This is the mail archive of the
gcc-patches@gcc.gnu.org
mailing list for the GCC project.
Re: [PATCH] Introducing SAD (Sum of Absolute Differences) operation to GCC vectorizer.
- From: James Greenhalgh <james dot greenhalgh at arm dot com>
- To: Cong Hou <congh at google dot com>
- Cc: Uros Bizjak <ubizjak at gmail dot com>, "ramana dot gcc at googlemail dot com" <ramana dot gcc at googlemail dot com>, Richard Biener <rguenther at suse dot de>, "gcc-patches at gcc dot gnu dot org" <gcc-patches at gcc dot gnu dot org>
- Date: Fri, 8 Nov 2013 10:55:21 +0000
- Subject: Re: [PATCH] Introducing SAD (Sum of Absolute Differences) operation to GCC vectorizer.
- Authentication-results: sourceware.org; auth=none
- References: <CAFULd4Znkj7WxsP9kmng069XKXb2CWL3es4myY7tE-5JmykJFw at mail dot gmail dot com> <CAK=A3=33kpXdwCEhbPFfs4=mov0k6Z6J+O0HnBdE0fB41K7vvQ at mail dot gmail dot com> <20131101101656 dot GA1347 at arm dot com> <CAK=A3=3s+nG7CJUDAeXGARz+1_WjjzEYgwz9TK47QSvjqGoySg at mail dot gmail dot com> <20131104100617 dot GA29519 at arm dot com> <CAK=A3=3W5=cO9JYxMNbj2QGLgGuUj+En8=p2yFqLiLgzpz_bWA at mail dot gmail dot com> <20131105095308 dot GA16568 at arm dot com> <CAK=A3=2GSaa5apxacaxw4At-CVLbxLemi9mUpoJT6grtC6Z4gw at mail dot gmail dot com> <CAK=A3=2BjLOgmrFouSHdSDYqQZeDBhQzB1ZiE-JQf8tmO+ST6w at mail dot gmail dot com>
> On Tue, Nov 5, 2013 at 9:58 AM, Cong Hou <congh@google.com> wrote:
> > Thank you for your detailed explanation.
> >
> > Once GCC detects a reduction operation, it will automatically
> > accumulate all elements in the vector after the loop.

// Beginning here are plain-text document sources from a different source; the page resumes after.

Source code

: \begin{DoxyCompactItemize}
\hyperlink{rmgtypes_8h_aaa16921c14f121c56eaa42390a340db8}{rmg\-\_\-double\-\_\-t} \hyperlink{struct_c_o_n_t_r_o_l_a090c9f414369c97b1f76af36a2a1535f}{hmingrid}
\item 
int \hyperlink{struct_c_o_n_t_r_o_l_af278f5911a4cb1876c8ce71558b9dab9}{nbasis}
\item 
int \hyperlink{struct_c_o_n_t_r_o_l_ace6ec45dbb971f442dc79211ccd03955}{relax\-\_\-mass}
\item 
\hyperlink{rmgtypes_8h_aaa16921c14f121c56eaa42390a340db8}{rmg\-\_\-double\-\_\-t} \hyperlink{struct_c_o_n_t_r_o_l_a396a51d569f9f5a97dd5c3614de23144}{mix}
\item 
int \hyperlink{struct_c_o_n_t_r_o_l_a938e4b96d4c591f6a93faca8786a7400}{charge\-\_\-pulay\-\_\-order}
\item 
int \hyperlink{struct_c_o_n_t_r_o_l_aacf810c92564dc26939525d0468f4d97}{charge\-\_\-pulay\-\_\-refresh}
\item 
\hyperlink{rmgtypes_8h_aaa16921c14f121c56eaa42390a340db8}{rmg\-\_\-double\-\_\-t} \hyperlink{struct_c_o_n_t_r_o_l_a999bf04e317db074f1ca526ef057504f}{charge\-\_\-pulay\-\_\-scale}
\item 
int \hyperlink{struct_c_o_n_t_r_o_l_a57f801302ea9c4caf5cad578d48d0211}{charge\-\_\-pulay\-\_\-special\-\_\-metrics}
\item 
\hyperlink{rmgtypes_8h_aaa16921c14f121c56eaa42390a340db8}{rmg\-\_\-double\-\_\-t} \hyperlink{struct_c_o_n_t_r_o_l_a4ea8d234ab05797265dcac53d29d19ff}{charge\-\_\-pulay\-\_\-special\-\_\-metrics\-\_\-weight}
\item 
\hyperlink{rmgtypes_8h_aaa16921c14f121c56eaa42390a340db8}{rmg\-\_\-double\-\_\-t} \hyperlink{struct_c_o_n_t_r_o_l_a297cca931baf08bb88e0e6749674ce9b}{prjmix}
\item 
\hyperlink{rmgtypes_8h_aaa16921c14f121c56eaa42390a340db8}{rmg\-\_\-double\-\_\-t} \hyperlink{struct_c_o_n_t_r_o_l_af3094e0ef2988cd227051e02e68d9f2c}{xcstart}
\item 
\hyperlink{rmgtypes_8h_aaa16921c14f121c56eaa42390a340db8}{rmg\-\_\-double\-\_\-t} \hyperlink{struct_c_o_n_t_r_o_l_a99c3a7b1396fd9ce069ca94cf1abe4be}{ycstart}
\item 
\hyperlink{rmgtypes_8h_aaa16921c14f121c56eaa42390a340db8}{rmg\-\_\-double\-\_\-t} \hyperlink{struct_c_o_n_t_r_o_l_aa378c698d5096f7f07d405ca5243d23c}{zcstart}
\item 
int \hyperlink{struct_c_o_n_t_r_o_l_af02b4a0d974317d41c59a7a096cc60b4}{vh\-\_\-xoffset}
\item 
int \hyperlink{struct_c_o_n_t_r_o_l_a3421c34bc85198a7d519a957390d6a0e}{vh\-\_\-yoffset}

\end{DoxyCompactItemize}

In the loop the
> > reduction variable is always a vector whose elements are reductions of
> > corresponding values from other vectors. Therefore in your case the
> > only instruction you need to generate is:
> >
> > VABAL ops[3], ops[1], ops[2]
> >
> > It is OK if you accumulate the elements into one in the vector inside
> > of the loop (if one instruction can do this), but you have to make
> > sure other elements in the vector should remain zero so that the final
> > result is correct.
> >
> > If you are confused about the documentation, check the one for
> > udot_prod (just above usad in md.texi), as it has very similar
> > behavior as usad. Actually I copied the text from there and did some
> > changes. As those two instruction patterns are both for vectorization,
> > their behavior should not be difficult to explain.
> >
> > If you have more questions or think that the documentation is still
> > improper please let me know.
Hi Cong,
Thanks for your reply.
I've looked at Dorit's original patch adding WIDEN_SUM_EXPR and
DOT_PROD_EXPR and I see that the same ambiguity exists for
DOT_PROD_EXPR. Can you please add a note in your tree.def
that SAD_EXPR, like DOT_PROD_EXPR can be expanded as either:
tmp = WIDEN_MINUS_EXPR (arg1, arg2)
tmp2 = ABS_EXPR (tmp)
arg3 = PLUS_EXPR (tmp2, arg3)
or:
tmp = WIDEN_MINUS_EXPR (arg1, arg2)
tmp2 = ABS_EXPR (tmp)
arg3 = WIDEN_SUM_EXPR (tmp2, arg3)
Where WIDEN_MINUS_EXPR is a signed MINUS_EXPR, returning a
a value of the same (widened) type as arg3.
Also, while looking for the history of DOT_PROD_EXPR I spotted this
patch:
[autovect] [patch] detect mult-hi and sad patterns
http://gcc.gnu.org/ml/gcc-patches/2005-10/msg01394.html
I wonder what the reason was for that patch to be dropped?
Thanks,
James